La mise en place des CSE a été très tardive. Pour la plupart, ils ont été instaurés au second semestre 2019 et au début 2020 et beaucoup d’élus en ont découvert le rôle. Il y a eu un profond renouvellement, en particulier grâce à la loi sur la proportionnalité des sexes. Ainsi, plus de 80 % des 350 représentants que nous avons formés au CSE  en 2019 n’occupaient pas de mandat précédemment. Beaucoup d’élus n’étaient pas prêts à faire face à la vague du covid-19, notamment sur le sujet de la santé au travail avec des CSE qui n’ont pas démarré réellement à fonctionner en matière de SSCT  et cherchent leur juste place. Le dialogue social au sein des CSE (qui était déjà balbutiant avant la crise) s’est subitement arrêté du fait du confinement – en dehors de la mise en place de l’activité partielle – , ce qui témoigne de l’importance qui lui est accordée par des directions focalisées sur les plans de continuité d’activité et le chômage partiel. Il y a un paradoxe à constater le décalage entre la réalité des CSE et le besoin d’avoir des instances installées et fortes dans le contexte de cette crise sanitaire.
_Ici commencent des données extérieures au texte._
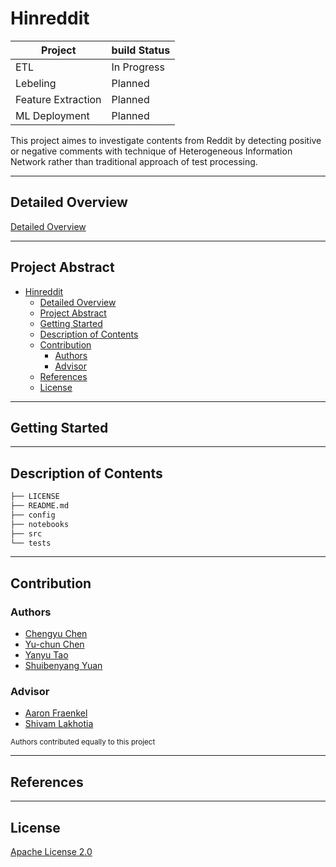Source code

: # Hinreddit

Project|build Status
---|---
ETL | In Progress
Lebeling | Planned
Feature Extraction| Planned
ML Deployment | Planned

This project aimes to investigate contents from Reddit by detecting positive or negative comments with technique of Heterogeneous Information Network rather than traditional approach of test processing.

----

## Detailed Overview

[Detailed Overview](OVERVIEW.md)

----

## Project Abstract

- [Hinreddit](#hinreddit)
  - [Detailed Overview](#detailed-overview)
  - [Project Abstract](#project-abstract)
  - [Getting Started](#getting-started)
  - [Description of Contents](#description-of-contents)
  - [Contribution](#contribution)
    - [Authors](#authors)
    - [Advisor](#advisor)
  - [References](#references)
  - [License](#license)

----

## Getting Started

----

## Description of Contents

``` bash
├── LICENSE
├── README.md
├── config
├── notebooks
├── src
└── tests
```

----

## Contribution

### Authors

- [Chengyu Chen](https://github.com/anniechen0127)
- [Yu-chun Chen](https://github.com/yuc330)
- [Yanyu Tao](https://github.com/lilytaoyy)
- [Shuibenyang Yuan](https://github.com/shy166)

### Advisor

- [Aaron Fraenkel](https://afraenkel.github.io/)
- [Shivam Lakhotia](https://github.com/shivamlakhotia)

<sup>Authors contributed equally to this project</sup>

----

## References

----

## License

[Apache License 2.0](LICENSE)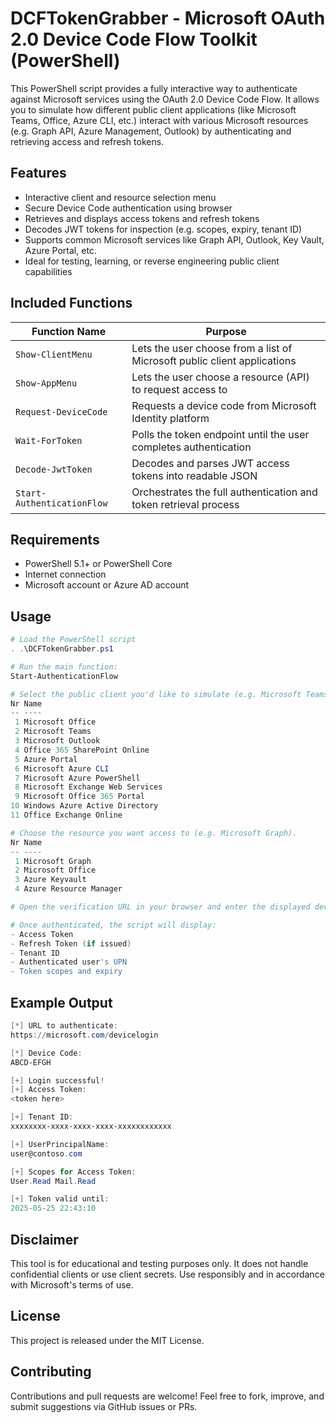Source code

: # DCFTokenGrabber - Microsoft OAuth 2.0 Device Code Flow Toolkit (PowerShell)
This PowerShell script provides a fully interactive way to authenticate against Microsoft services using the OAuth 2.0 Device Code Flow. It allows you to simulate how different public client applications (like Microsoft Teams, Office, Azure CLI, etc.) interact with various Microsoft resources (e.g. Graph API, Azure Management, Outlook) by authenticating and retrieving access and refresh tokens.

## Features
- Interactive client and resource selection menu
- Secure Device Code authentication using browser
- Retrieves and displays access tokens and refresh tokens
- Decodes JWT tokens for inspection (e.g. scopes, expiry, tenant ID)
- Supports common Microsoft services like Graph API, Outlook, Key Vault, Azure Portal, etc.
- Ideal for testing, learning, or reverse engineering public client capabilities

## Included Functions
| Function Name             | Purpose                                                                 |
|---------------------------|-------------------------------------------------------------------------|
| `Show-ClientMenu`         | Lets the user choose from a list of Microsoft public client applications |
| `Show-AppMenu`            | Lets the user choose a resource (API) to request access to              |
| `Request-DeviceCode`      | Requests a device code from Microsoft Identity platform                 |
| `Wait-ForToken`           | Polls the token endpoint until the user completes authentication        |
| `Decode-JwtToken`         | Decodes and parses JWT access tokens into readable JSON                 |
| `Start-AuthenticationFlow`| Orchestrates the full authentication and token retrieval process        |


## Requirements
- PowerShell 5.1+ or PowerShell Core
- Internet connection
- Microsoft account or Azure AD account

## Usage
```powershell
# Load the PowerShell script
. .\DCFTokenGrabber.ps1

# Run the main function:
Start-AuthenticationFlow

# Select the public client you'd like to simulate (e.g. Microsoft Teams).
Nr Name
-- ----
 1 Microsoft Office
 2 Microsoft Teams
 3 Microsoft Outlook
 4 Office 365 SharePoint Online
 5 Azure Portal
 6 Microsoft Azure CLI
 7 Microsoft Azure PowerShell
 8 Microsoft Exchange Web Services
 9 Microsoft Office 365 Portal
10 Windows Azure Active Directory
11 Office Exchange Online

# Choose the resource you want access to (e.g. Microsoft Graph).
Nr Name
-- ----
 1 Microsoft Graph
 2 Microsoft Office
 3 Azure Keyvault
 4 Azure Resource Manager

# Open the verification URL in your browser and enter the displayed device code.

# Once authenticated, the script will display:
- Access Token
- Refresh Token (if issued)
- Tenant ID
- Authenticated user's UPN
- Token scopes and expiry
``` 


## Example Output
```powershell
[*] URL to authenticate:
https://microsoft.com/devicelogin

[*] Device Code:
ABCD-EFGH

[+] Login successful!
[+] Access Token:
<token here>

[+] Tenant ID:
xxxxxxxx-xxxx-xxxx-xxxx-xxxxxxxxxxxx

[+] UserPrincipalName:
user@contoso.com

[+] Scopes for Access Token:
User.Read Mail.Read

[+] Token valid until:
2025-05-25 22:43:10
``` 


## Disclaimer
This tool is for educational and testing purposes only. It does not handle confidential clients or use client secrets. Use responsibly and in accordance with Microsoft's terms of use.

## License
This project is released under the MIT License.

## Contributing
Contributions and pull requests are welcome! Feel free to fork, improve, and submit suggestions via GitHub issues or PRs.

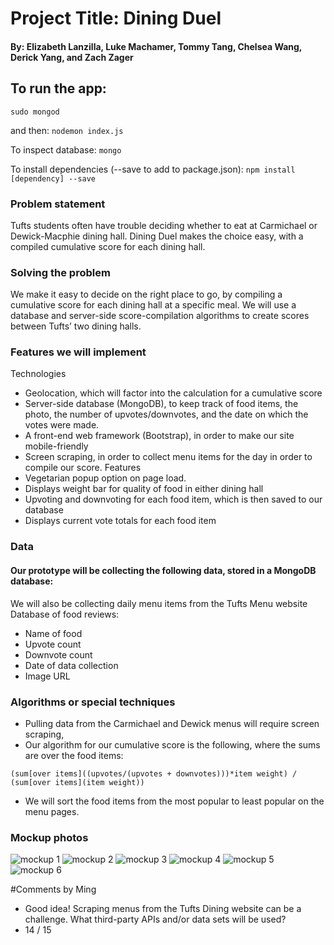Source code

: # Project Title: Dining Duel
#### By: Elizabeth Lanzilla, Luke Machamer, Tommy Tang, Chelsea Wang, Derick Yang, and Zach Zager

## To run the app:
    sudo mongod

and then:
    `nodemon index.js`

To inspect database:
    `mongo`

To install dependencies (--save to add to package.json):
    `npm install [dependency] --save`

### Problem statement
Tufts students often have trouble deciding whether to eat at Carmichael or Dewick-Macphie dining hall. Dining Duel makes the choice easy, with a compiled cumulative score for each dining hall.

### Solving the problem
We make it easy to decide on the right place to go, by compiling a cumulative score for each dining hall at a specific meal.  We will use a database and server-side score-compilation algorithms to create scores between Tufts’ two dining halls. 

### Features we will implement
Technologies
- Geolocation, which will factor into the calculation for a cumulative score
- Server-side database (MongoDB), to keep track of food items, the photo, the number of upvotes/downvotes, and the date on which the votes were made.
- A front-end web framework (Bootstrap), in order to make our site mobile-friendly
- Screen scraping, in order to collect menu items for the day in order to compile our score.
Features
- Vegetarian popup option on page load.
- Displays weight bar for quality of food in either dining hall
- Upvoting and downvoting for each food item, which is then saved to our database
- Displays current vote totals for each food item

### Data
#### Our prototype will be collecting the following data, stored in a MongoDB database:
We will also be collecting daily menu items from the Tufts Menu website
Database of food reviews:
- Name of food
- Upvote count
- Downvote count
- Date of data collection
- Image URL

### Algorithms or special techniques
* Pulling data from the Carmichael and Dewick menus will require screen scraping, 
* Our algorithm for our cumulative score is the following, where the sums are over the food items:

```
(sum[over items]((upvotes/(upvotes + downvotes)))*item weight) / (sum[over items](item weight))
```

* We will sort the food items from the most popular to least popular on the menu pages.

### Mockup photos

![mockup 1](http://i1318.photobucket.com/albums/t645/diningduel/mobile_food_ratings_zpspridytyw.png)
![mockup 2](http://i1318.photobucket.com/albums/t645/diningduel/mobile_front_page_zpszeku1ixb.png)
![mockup 3](http://i1318.photobucket.com/albums/t645/diningduel/mobile_vegetarian_prompt_zpsvrh24lb5.png)
![mockup 4](http://i1318.photobucket.com/albums/t645/diningduel/desktop_view_zpsgg1axfz3.png)
![mockup 5](http://i1318.photobucket.com/albums/t645/diningduel/mobile_simple_menu_zpsbvbykcp0.png)
![mockup 6](http://i1318.photobucket.com/albums/t645/diningduel/desktop_vegetarian_prompt_zps5gy5i8p8.png)

#Comments by Ming
* Good idea!  Scraping menus from the Tufts Dining website can be a challenge.  What third-party APIs and/or data sets will be used?
* 14 / 15
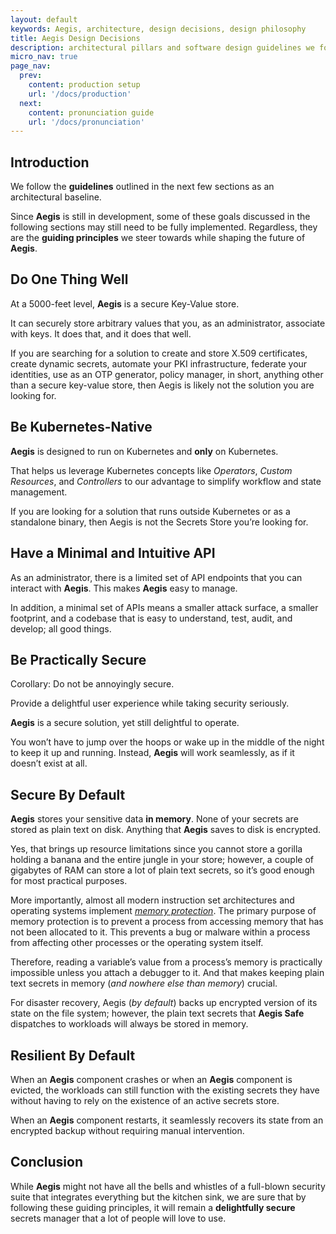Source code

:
 ```yaml
---
layout: default
keywords: Aegis, architecture, design decisions, design philosophy
title: Aegis Design Decisions
description: architectural pillars and software design guidelines we follow
micro_nav: true
page_nav:
  prev:
    content: production setup
    url: '/docs/production'
  next:
    content: pronunciation guide
    url: '/docs/pronunciation'
---
```


## Introduction

We follow the **guidelines** outlined in the next few sections as an 
architectural baseline.

Since **Aegis** is still in development, some of these goals discussed in the
following sections may still need to be fully implemented. Regardless,
they are the **guiding principles** we steer towards while shaping the future
of **Aegis**.

## Do One Thing Well

At a 5000-feet level, **Aegis** is a secure Key-Value store.

It can securely store arbitrary values that you, as an administrator, associate
with keys. It does that, and it does that well.

If you are searching for a solution to create and store X.509 certificates,
create dynamic secrets, automate your PKI infrastructure, federate your
identities, use as an OTP generator, policy manager, in short, anything other
than a secure key-value store, then Aegis is likely not the solution you are
looking for.

## Be Kubernetes-Native

**Aegis** is designed to run on Kubernetes and **only** on Kubernetes.

That helps us leverage Kubernetes concepts like *Operators*, *Custom Resources*,
and *Controllers* to our advantage to simplify workflow and state management.

If you are looking for a solution that runs outside Kubernetes or as a
standalone binary, then Aegis is not the Secrets Store you’re looking for.

## Have a Minimal and Intuitive API

As an administrator, there is a limited set of API endpoints that you can
interact with **Aegis**. This makes **Aegis** easy to manage.

In addition, a minimal set of APIs means a smaller attack surface, a smaller
footprint, and a codebase that is easy to understand, test, audit, and
develop; all good things.

## Be Practically Secure

Corollary: Do not be annoyingly secure.

Provide a delightful user experience while taking security seriously.

**Aegis** is a secure solution, yet still delightful to operate.

You won’t have to jump over the hoops or wake up in the middle of the night
to keep it up and running. Instead, **Aegis** will work seamlessly, as if it
doesn’t exist at all.

## Secure By Default

**Aegis** stores your sensitive data **in memory**. None of your secrets
are stored as plain text on disk. Anything that **Aegis** saves to disk
is encrypted.

Yes, that brings up resource limitations since you cannot store a gorilla holding 
a banana and the entire jungle in your store; however, a couple of gigabytes of 
RAM can store a lot of plain text secrets, so it’s good enough for most 
practical purposes.

More importantly, almost all modern instruction set architectures and
operating systems implement [*memory protection*][memory-protection]. The primary
purpose of memory protection is to prevent a process from accessing memory that
has not been allocated to it. This prevents a bug or malware within a process
from affecting other processes or the operating system itself.

[memory-protection]: https://en.wikipedia.org/wiki/Memory_protection "Memory Protection (Wikipedia)"

Therefore, reading a variable’s value from a process’s memory is practically
impossible unless you attach a debugger to it. And that makes keeping 
plain text secrets in memory (*and nowhere else than memory*) crucial.

For disaster recovery, Aegis (*by default*) backs up encrypted version of 
its state on the file system; however, the 
plain text secrets that **Aegis Safe** dispatches to 
workloads will always be stored in memory.

## Resilient By Default

When an **Aegis** component crashes or when an **Aegis** component is evicted,
the workloads can still function with the existing secrets they have without
having to rely on the existence of an active secrets store.

When an **Aegis** component restarts, it seamlessly recovers its state from an 
encrypted backup without requiring manual intervention.

## Conclusion

While **Aegis** might not have all the bells and whistles of a full-blown 
security suite that integrates everything but the kitchen sink, we are sure 
that by following these guiding principles, it will remain a 
**delightfully secure** secrets manager that a lot of people will love to use.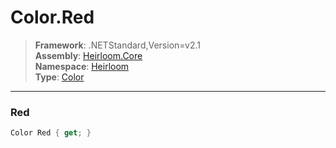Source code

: # Color.Red

> **Framework**: .NETStandard,Version=v2.1  
> **Assembly**: [Heirloom.Core][0]  
> **Namespace**: [Heirloom][0]  
> **Type**: [Color][1]  

--------------------------------------------------------------------------------

### Red

```cs
Color Red { get; }
```

[0]: ..\Heirloom.Core.md
[1]: Heirloom.Color.md
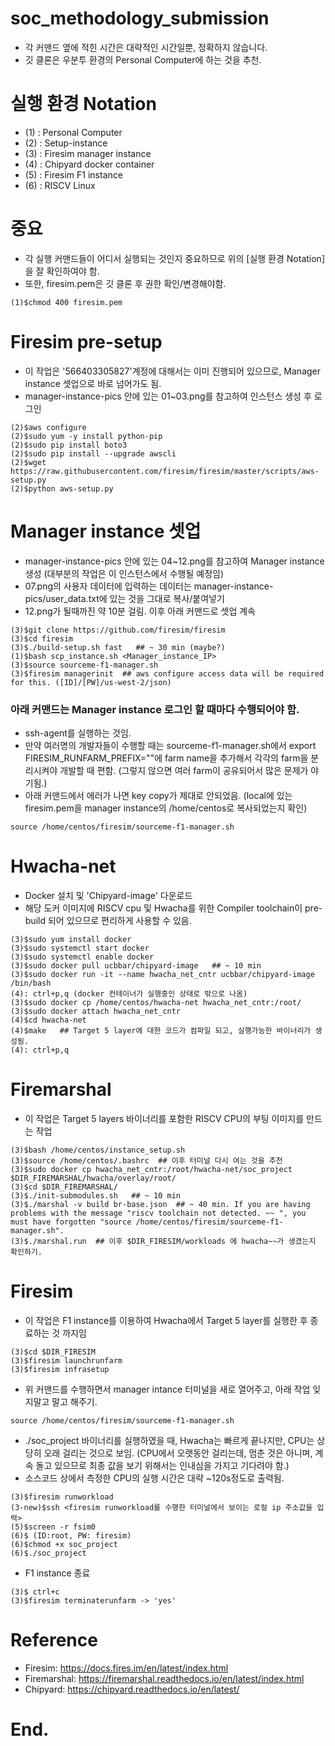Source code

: # soc_methodology_submission
* 각 커맨드 옆에 적힌 시간은 대략적인 시간일뿐, 정확하지 않습니다.
* 깃 클론은 우분투 환경의 Personal Computer에 하는 것을 추천.

# 실행 환경 Notation
* (1) : Personal Computer
* (2) : Setup-instance
* (3) : Firesim manager instance
* (4) : Chipyard docker container
* (5) : Firesim F1 instance
* (6) : RISCV Linux

# 중요
* 각 실행 커맨드들이 어디서 실행되는 것인지 중요하므로 위의 [실행 환경 Notation]을 잘 확인하여야 함.
* 또한, firesim.pem은 깃 클론 후 권한 확인/변경해야함.
```
(1)$chmod 400 firesim.pem
```

# Firesim pre-setup
* 이 작업은 '566403305827'계정에 대해서는 이미 진행되어 있으므로, Manager instance 셋업으로 바로 넘어가도 됨.
* manager-instance-pics 안에 있는 01~03.png를 참고하여 인스턴스 생성 후 로그인
```
(2)$aws configure
(2)$sudo yum -y install python-pip
(2)$sudo pip install boto3
(2)$sudo pip install --upgrade awscli
(2)$wget https://raw.githubusercontent.com/firesim/firesim/master/scripts/aws-setup.py
(2)$python aws-setup.py
```

# Manager instance 셋업
* manager-instance-pics 안에 있는 04~12.png를 참고하여 Manager instance 생성 (대부분의 작업은 이 인스턴스에서 수행될 예정임)
* 07.png의 사용자 데이터에 입력하는 데이터는 manager-instance-pics/user_data.txt에 있는 것을 그대로 복사/붙여넣기
* 12.png가 될때까진 약 10분 걸림. 이후 아래 커맨드로 셋업 계속
```
(3)$git clone https://github.com/firesim/firesim
(3)$cd firesim
(3)$./build-setup.sh fast   ## ~ 30 min (maybe?)
(1)$bash scp_instance.sh <Manager_instance_IP>
(3)$source sourceme-f1-manager.sh
(3)$firesim managerinit  ## aws configure access data will be required for this. ([ID]/[PW]/us-west-2/json)
```

### 아래 커맨드는 Manager instance 로그인 할 때마다 수행되어야 함.
* ssh-agent를 실행하는 것임.
* 만약 여러명의 개발자들이 수행할 때는 sourceme-f1-manager.sh에서 export FIRESIM_RUNFARM_PREFIX=""에 farm name을 추가해서 각각의 farm을 분리시켜야 개발할 때 편함. (그렇지 않으면 여러 farm이 공유되어서 많은 문제가 야기됨.)
* 아래 커맨드에서 에러가 나면 key copy가 제대로 안되었음. (local에 있는 firesim.pem을 manager instance의 /home/centos로 복사되었는지 확인)
```
source /home/centos/firesim/sourceme-f1-manager.sh
```

# Hwacha-net
* Docker 설치 및 'Chipyard-image' 다운로드
* 해당 도커 이미지에 RISCV cpu 및 Hwacha를 위한 Compiler toolchain이 pre-build 되어 있으므로 편리하게 사용할 수 있음.
```
(3)$sudo yum install docker
(3)$sudo systemctl start docker
(3)$sudo systemctl enable docker
(3)$sudo docker pull ucbbar/chipyard-image   ## ~ 10 min
(3)$sudo docker run -it --name hwacha_net_cntr ucbbar/chipyard-image /bin/bash
(4): ctrl+p,q (docker 컨테이너가 실행중인 상태로 밖으로 나옴)
(3)$sudo docker cp /home/centos/hwacha-net hwacha_net_cntr:/root/
(3)$sudo docker attach hwacha_net_cntr
(4)$cd hwacha-net
(4)$make   ## Target 5 layer에 대한 코드가 컴파일 되고, 실행가능한 바이너리가 생성됨.
(4): ctrl+p,q
```

# Firemarshal
* 이 작업은 Target 5 layers 바이너리를 포함한 RISCV CPU의 부팅 이미지를 만드는 작업

```
(3)$bash /home/centos/instance_setup.sh
(3)$source /home/centos/.bashrc  ## 이후 터미널 다시 여는 것을 추천
(3)$sudo docker cp hwacha_net_cntr:/root/hwacha-net/soc_project $DIR_FIREMARSHAL/hwacha/overlay/root/
(3)$cd $DIR_FIREMARSHAL/
(3)$./init-submodules.sh   ## ~ 10 min
(3)$./marshal -v build br-base.json  ## ~ 40 min. If you are having problems with the message "riscv toolchain not detected. ~~ ", you must have forgotten "source /home/centos/firesim/sourceme-f1-manager.sh".
(3)$./marshal.run  ## 이후 $DIR_FIRESIM/workloads 에 hwacha~~가 생겼는지 확인하기.
```

# Firesim
* 이 작업은 F1 instance를 이용하여 Hwacha에서 Target 5 layer를 실행한 후 종료하는 것 까지임

```
(3)$cd $DIR_FIRESIM
(3)$firesim launchrunfarm
(3)$firesim infrasetup
```
* 위 커맨드를 수행하면서 manager intance 터미널을 새로 열어주고, 아래 작업 잊지말고 말고 해주기.
```
source /home/centos/firesim/sourceme-f1-manager.sh
```

* ./soc_project 바이너리를 실행하였을 때, Hwacha는 빠르게 끝나지만, CPU는 상당히 오래 걸리는 것으로 보임. (CPU에서 오랫동안 걸리는데, 멈춘 것은 아니며, 계속 돌고 있으므로 최종 값을 보기 위해서는 인내심을 가지고 기다려야 함.)
* 소스코드 상에서 측정한 CPU의 실행 시간은 대략 ~120s정도로 출력됨.
```
(3)$firesim runworkload
(3-new)$ssh <firesim runworkload를 수행한 터미널에서 보이는 로컬 ip 주소값을 입력>
(5)$screen -r fsim0
(6)$ (ID:root, PW: firesim)
(6)$chmod +x soc_project
(6)$./soc_project
```

* F1 instance 종료
```
(3)$ ctrl+c
(3)$firesim terminaterunfarm -> 'yes'
```


# Reference

* Firesim: https://docs.fires.im/en/latest/index.html
* Firemarshal: https://firemarshal.readthedocs.io/en/latest/index.html
* Chipyard: https://chipyard.readthedocs.io/en/latest/

# End.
Le sujet ressurgi à l’occasion des modalités d’évaluation des risques professionnels lors du déconfinement où le CSE n’est pas réellement associé aux dispositifs que l’employeur doit prévoir pour assurer son obligation de sécurité

 

Les fondements vacillants de ce dialogue social ne sont pourtant pas nouveaux…

 

En effet, il suffit de constater l’indigence des BDES censées être en place depuis six ans pour mesurer l’importance que les directions accordent au partage des informations essentielles avec les représentants du personnel. En la matière, le résultat est catastrophique. La très difficile capacité à intégrer le risque pandémique dans le document unique d’évaluation des risques illustre tout autant la réalité du dialogue social. L’activité des CSE en matière SSCT est au point mort et ce constat vaut autant pour les PME que pour les grandes entreprises.

 

Vous semblez donc modérément croire à un nouveau souffle du dialogue social qui serait porté par cette crise pandémique ?

 

La crise sociale s’annonce d’une ampleur inégalée avec un grand nombre de PSE et d’accords de performances collectives que les directions commencent à mettre sur la table. Les conditions de travail risquent en outre d’être les oubliées de ces négociations où les représentants des salariés ne seront pas en mesure de faire contre-poids.